Si deve a Camillo Sitte, urbanista austriaco di fine Ottodiventò cento, uno studio sul rapporto tra la piazza, gli edifici che la circondano ed i suoi monumenti: piazza come simbolo di democrazia, perché luogo di incontro pubblico; piazza come salotto; piazza come specchio della cultura di un popolo, anche in un percorso di rigenerazione urbana.
«Ci vediamo in piazza», là dove la piazza per antonomasia è piazza della Vittoria: così si danno appuntamento gli studenti del Regio Liceo Ginnasio Dante e qui si consumano gli incontri che segnano una vita, si sogna, si gioca... Sono piazze ecclesiastiche quelle di Santa Maria Novella e di Santa Croce e piazza della SS. Annunziata, chiusa nell’abbraccio della basilica, dell’ospedale degli Innocenti, del Loggiato dei Serviti. Sede del potere civile, piazza della Signoria era, invece, luogo delle pubbliche esecuzioni: qui, il 23 maggio 1498 Girolamo Savonarola fu impiccato e bruciato per eresia, insieme ai suoi due confratelli Frate Domenico Buonvicini e Frate Silvestro Maruffi. Era detta, prima, piazza del Granduca, come racconta Giuseppe Conti nel 1899: chiusa tra la porta della Dogana, le Logge dell’Orcagna, la Meridiana e la Vecchia Posta, era, per tutto il giorno, teatro di saltimbanchi, ciarlatani, barattieri, orologiari… fino alla «ritirata», mezz’ora prima delle ventiquattro, quando la compagnia che montava in Palazzo Vecchio, allo scocco dell’Ave Maria si metteva a rango per la preghiera tra il saluto con la sciabola, i soldati col fucile a pied’arm e la mano sinistra al casco, e i rulli della la batteria dei tamburi
La piazza del Mercato vecchio era, invece, cresciuta spontaneamente intorno alla colonna, tra cardo e decumano, dove, in antico, si davano i tratti di corda ai delinquenti col corpo del delitto addosso:
poi il cuore economico della città, tra beccherie, rosticcerie, botteghe di semplicisti, vinattieri e vermicellai.
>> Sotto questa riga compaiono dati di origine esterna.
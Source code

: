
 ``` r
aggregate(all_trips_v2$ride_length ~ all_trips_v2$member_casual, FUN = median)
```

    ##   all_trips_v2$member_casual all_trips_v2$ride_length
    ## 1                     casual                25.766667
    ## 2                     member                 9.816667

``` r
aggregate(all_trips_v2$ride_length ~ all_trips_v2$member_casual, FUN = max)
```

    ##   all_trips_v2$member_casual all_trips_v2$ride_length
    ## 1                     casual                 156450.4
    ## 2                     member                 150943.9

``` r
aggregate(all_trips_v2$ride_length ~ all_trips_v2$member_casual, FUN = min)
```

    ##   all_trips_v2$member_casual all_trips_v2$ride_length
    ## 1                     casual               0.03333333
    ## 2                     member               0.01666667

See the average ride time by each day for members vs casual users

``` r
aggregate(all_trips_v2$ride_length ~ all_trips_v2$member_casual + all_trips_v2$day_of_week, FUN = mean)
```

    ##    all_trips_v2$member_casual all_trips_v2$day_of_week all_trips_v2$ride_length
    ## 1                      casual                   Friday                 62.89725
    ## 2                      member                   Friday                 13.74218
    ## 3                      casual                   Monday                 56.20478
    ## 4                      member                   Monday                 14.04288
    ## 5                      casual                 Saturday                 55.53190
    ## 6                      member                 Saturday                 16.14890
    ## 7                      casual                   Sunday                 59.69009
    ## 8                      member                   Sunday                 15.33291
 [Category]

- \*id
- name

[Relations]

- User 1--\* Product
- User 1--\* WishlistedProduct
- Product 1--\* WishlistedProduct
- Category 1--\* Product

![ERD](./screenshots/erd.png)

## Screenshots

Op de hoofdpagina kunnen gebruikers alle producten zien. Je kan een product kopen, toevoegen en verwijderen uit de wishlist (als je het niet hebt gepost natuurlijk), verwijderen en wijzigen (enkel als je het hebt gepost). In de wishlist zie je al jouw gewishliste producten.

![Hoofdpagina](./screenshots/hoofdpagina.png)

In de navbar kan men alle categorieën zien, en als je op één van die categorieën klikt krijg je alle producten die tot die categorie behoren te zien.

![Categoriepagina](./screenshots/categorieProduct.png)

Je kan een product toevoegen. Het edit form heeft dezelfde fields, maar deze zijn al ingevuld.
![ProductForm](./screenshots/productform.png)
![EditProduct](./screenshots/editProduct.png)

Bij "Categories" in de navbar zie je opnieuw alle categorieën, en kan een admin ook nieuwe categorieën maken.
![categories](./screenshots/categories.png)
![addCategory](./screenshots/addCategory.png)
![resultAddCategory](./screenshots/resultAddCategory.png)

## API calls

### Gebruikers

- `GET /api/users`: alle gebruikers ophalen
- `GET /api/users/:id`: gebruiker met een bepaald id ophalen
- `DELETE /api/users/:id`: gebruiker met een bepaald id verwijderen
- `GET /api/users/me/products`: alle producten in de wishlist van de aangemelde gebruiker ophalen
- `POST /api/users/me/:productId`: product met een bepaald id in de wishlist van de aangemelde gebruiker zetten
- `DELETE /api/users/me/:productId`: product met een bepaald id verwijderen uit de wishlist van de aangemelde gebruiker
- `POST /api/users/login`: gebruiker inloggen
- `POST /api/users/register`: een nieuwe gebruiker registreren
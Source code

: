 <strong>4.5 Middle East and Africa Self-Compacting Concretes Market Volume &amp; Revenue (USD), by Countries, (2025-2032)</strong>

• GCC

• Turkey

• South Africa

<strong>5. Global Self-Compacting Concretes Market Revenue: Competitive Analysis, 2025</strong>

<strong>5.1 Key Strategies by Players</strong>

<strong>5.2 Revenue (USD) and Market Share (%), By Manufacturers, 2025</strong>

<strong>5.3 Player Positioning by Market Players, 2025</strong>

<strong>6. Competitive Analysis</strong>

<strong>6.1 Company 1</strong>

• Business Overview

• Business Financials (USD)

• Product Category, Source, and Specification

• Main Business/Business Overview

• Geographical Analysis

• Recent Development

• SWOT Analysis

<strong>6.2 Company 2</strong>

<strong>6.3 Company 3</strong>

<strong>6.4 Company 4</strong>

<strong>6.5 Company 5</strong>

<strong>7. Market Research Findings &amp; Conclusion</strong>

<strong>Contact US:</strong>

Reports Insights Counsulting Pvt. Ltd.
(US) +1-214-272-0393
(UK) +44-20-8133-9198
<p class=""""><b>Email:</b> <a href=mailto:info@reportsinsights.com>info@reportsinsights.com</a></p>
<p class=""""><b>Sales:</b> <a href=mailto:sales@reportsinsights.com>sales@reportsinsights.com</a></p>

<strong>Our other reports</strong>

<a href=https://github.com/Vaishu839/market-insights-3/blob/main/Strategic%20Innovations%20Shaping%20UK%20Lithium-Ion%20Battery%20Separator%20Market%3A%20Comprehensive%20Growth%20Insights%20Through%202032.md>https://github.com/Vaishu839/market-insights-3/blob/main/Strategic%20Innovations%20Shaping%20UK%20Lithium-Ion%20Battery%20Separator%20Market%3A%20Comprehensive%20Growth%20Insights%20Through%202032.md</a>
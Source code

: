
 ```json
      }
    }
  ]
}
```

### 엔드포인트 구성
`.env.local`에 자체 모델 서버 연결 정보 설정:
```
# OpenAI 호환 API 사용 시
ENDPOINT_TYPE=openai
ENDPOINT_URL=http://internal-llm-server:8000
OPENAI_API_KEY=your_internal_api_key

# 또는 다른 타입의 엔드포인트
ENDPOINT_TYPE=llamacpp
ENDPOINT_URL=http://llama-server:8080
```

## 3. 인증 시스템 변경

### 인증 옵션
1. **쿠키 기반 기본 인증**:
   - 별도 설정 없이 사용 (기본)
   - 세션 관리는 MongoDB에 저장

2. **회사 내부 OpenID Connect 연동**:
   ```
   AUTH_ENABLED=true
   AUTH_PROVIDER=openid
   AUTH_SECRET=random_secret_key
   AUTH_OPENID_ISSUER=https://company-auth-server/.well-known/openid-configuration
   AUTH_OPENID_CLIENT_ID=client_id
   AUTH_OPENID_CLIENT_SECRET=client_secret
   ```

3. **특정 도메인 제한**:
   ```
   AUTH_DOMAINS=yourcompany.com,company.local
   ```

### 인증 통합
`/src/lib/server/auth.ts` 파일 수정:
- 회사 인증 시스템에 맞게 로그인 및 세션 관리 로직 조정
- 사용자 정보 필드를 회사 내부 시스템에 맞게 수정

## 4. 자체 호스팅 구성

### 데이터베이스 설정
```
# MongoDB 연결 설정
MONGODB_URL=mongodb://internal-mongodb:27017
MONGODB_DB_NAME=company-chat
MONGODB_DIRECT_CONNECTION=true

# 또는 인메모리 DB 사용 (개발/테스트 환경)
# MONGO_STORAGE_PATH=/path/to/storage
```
Quella che è oggi piazza della Repubblica, spazio progettato e modellato a fine Ottocento secondo criteri di eleganza rispondenti alle ambizioni dell’emergente classe borghese, si vestì così di un vago sapore europeo, diventando punto focale del piano di risanamento del centro, che cancellò il Ghetto e creò un nuovo ambiente, in cui celebrare la consuetudine della passeggiata e del caffè all’aperto, rito alla moda per vedere ed essere visti. Negli stessi anni, nasceva piazza D’Azeglio, la piazza giardino sul modello degli «squares» inglesi, costruita sugli Orti della Mattonaia, con il teatro «Principe Umberto», distrutto da un incendio, e il giardino con la vasca al centro: impegnata nelle esigenze funzionali conseguenti al nuovo ruolo di effimera capitale, Firenze affidò a Giuseppe Poggi l’urbanizzazione di questa parte della città, una delle realizzazioni più significative del piano di espansione urbana occupata da terreni ortivi.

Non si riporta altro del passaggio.